== EXERCISE REQUIREMENTS ==
Lift out all lines below that contain "blob".

== TASK INPUTS ==
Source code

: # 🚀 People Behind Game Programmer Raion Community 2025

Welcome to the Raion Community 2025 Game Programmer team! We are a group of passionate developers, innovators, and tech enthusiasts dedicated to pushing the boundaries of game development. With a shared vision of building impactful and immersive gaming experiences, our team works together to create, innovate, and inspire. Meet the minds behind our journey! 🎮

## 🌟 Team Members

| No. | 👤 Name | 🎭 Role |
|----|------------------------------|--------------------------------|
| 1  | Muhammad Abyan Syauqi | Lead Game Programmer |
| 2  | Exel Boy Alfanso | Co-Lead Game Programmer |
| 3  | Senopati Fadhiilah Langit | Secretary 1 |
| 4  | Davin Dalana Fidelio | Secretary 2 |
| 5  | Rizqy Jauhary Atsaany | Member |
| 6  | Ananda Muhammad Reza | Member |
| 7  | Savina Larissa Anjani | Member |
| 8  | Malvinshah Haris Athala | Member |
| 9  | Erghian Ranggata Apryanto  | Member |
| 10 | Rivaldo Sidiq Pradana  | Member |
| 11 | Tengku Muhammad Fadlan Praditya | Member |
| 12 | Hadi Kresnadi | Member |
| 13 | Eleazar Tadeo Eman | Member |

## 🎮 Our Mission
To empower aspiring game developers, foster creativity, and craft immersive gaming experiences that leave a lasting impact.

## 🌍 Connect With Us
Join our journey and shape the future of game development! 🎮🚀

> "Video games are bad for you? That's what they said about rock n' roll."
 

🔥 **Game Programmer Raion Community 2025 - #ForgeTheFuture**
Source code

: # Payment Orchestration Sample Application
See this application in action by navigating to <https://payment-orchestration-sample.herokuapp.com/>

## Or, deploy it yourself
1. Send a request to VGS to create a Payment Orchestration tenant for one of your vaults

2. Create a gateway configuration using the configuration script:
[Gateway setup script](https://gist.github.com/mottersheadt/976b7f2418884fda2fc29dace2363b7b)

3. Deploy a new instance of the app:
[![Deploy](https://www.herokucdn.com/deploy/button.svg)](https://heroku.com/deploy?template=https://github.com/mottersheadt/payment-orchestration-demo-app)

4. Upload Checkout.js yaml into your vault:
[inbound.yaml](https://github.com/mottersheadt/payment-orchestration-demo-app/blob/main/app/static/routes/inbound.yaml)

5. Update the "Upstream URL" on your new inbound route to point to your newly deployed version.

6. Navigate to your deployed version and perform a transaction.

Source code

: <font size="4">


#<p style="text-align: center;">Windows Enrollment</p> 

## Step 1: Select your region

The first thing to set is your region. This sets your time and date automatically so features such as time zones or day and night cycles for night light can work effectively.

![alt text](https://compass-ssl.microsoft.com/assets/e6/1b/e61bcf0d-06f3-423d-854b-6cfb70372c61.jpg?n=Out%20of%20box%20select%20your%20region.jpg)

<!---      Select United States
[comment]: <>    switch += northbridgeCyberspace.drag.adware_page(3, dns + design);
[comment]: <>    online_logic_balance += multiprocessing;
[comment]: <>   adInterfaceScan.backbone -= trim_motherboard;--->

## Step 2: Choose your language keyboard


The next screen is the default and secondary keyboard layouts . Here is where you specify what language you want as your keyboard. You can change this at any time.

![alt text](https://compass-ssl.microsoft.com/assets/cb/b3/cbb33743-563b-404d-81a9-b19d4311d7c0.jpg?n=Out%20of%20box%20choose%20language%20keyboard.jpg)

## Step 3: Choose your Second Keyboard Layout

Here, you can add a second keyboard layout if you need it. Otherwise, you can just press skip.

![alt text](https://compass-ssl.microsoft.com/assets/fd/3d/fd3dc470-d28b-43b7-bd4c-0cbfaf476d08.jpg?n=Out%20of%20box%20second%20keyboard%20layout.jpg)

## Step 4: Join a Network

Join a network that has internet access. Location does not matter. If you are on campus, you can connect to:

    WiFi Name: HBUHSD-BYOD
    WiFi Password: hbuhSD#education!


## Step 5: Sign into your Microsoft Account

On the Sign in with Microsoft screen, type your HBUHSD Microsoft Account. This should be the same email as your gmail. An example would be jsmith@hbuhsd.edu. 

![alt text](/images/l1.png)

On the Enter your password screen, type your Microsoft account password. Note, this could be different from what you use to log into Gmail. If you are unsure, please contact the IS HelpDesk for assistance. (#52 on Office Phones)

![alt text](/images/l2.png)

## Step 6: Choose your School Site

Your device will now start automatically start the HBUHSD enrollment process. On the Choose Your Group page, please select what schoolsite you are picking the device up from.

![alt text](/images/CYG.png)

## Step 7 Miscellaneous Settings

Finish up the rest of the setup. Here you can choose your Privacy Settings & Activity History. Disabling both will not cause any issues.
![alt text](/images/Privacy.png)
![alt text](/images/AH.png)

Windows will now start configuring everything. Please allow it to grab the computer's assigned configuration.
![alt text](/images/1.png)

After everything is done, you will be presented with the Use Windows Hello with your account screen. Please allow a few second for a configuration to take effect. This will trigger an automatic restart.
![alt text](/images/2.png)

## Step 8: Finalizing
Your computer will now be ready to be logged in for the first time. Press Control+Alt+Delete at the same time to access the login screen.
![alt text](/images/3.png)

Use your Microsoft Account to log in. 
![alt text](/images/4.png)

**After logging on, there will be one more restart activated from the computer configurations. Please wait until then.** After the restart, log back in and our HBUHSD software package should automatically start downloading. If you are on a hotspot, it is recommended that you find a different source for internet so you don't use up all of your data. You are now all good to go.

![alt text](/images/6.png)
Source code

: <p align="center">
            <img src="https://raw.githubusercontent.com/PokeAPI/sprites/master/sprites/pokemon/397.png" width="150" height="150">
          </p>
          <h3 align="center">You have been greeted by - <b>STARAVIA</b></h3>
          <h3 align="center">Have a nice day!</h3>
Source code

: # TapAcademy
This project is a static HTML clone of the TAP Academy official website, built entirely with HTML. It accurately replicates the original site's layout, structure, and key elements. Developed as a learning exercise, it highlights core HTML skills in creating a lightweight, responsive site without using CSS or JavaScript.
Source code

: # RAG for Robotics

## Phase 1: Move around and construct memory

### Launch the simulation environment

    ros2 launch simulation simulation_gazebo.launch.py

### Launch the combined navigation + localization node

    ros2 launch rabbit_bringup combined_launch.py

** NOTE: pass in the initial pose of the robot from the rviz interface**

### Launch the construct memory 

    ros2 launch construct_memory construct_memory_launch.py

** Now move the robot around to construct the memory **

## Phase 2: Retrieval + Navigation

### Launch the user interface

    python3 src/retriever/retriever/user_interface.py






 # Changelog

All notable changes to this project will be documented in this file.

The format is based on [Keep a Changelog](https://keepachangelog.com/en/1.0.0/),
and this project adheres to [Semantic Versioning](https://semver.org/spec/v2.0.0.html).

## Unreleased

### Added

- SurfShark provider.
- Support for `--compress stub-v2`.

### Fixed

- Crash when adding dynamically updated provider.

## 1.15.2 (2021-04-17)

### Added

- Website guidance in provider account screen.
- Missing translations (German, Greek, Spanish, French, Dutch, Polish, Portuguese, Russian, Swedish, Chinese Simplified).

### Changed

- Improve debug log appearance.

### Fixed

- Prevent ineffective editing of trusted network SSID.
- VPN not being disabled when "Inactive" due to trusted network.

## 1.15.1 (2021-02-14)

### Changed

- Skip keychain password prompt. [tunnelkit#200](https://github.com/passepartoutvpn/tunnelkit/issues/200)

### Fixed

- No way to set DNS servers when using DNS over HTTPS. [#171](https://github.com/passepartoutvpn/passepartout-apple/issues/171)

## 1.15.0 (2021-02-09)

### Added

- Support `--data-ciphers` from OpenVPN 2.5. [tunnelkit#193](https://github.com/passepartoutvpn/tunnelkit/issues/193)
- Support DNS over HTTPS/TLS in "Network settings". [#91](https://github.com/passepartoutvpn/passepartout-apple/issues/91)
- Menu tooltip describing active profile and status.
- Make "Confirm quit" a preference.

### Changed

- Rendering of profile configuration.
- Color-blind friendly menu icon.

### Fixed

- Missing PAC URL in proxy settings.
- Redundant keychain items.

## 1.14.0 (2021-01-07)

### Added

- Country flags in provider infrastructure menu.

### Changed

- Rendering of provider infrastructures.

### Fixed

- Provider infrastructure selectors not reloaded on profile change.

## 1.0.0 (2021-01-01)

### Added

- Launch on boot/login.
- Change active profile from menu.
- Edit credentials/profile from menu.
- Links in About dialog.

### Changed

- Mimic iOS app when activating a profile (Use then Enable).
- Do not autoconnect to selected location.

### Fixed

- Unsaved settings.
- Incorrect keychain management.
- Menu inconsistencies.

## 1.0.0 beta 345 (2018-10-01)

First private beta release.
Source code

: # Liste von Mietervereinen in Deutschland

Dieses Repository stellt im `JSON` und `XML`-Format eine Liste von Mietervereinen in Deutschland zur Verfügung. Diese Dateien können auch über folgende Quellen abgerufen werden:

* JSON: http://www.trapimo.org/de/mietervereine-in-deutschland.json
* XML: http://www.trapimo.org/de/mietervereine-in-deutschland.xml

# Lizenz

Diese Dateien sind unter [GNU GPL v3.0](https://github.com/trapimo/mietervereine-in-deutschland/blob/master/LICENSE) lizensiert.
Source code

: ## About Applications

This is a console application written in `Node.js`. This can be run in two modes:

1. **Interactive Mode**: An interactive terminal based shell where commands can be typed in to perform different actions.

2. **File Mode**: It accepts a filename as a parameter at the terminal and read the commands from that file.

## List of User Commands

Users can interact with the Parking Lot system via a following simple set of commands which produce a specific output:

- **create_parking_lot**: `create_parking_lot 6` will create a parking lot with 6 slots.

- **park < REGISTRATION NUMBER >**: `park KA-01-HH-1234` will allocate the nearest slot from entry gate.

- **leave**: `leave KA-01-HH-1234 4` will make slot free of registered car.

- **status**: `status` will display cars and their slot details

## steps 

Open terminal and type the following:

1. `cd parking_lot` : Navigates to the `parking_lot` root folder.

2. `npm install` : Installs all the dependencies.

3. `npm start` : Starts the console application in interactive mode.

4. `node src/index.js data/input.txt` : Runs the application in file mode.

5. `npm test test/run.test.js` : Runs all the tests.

== TASK OUTPUT ==
[inbound.yaml](https://github.com/mottersheadt/payment-orchestration-demo-app/blob/main/app/static/routes/inbound.yaml)
Diese Dateien sind unter [GNU GPL v3.0](https://github.com/trapimo/mietervereine-in-deutschland/blob/master/LICENSE) lizensiert.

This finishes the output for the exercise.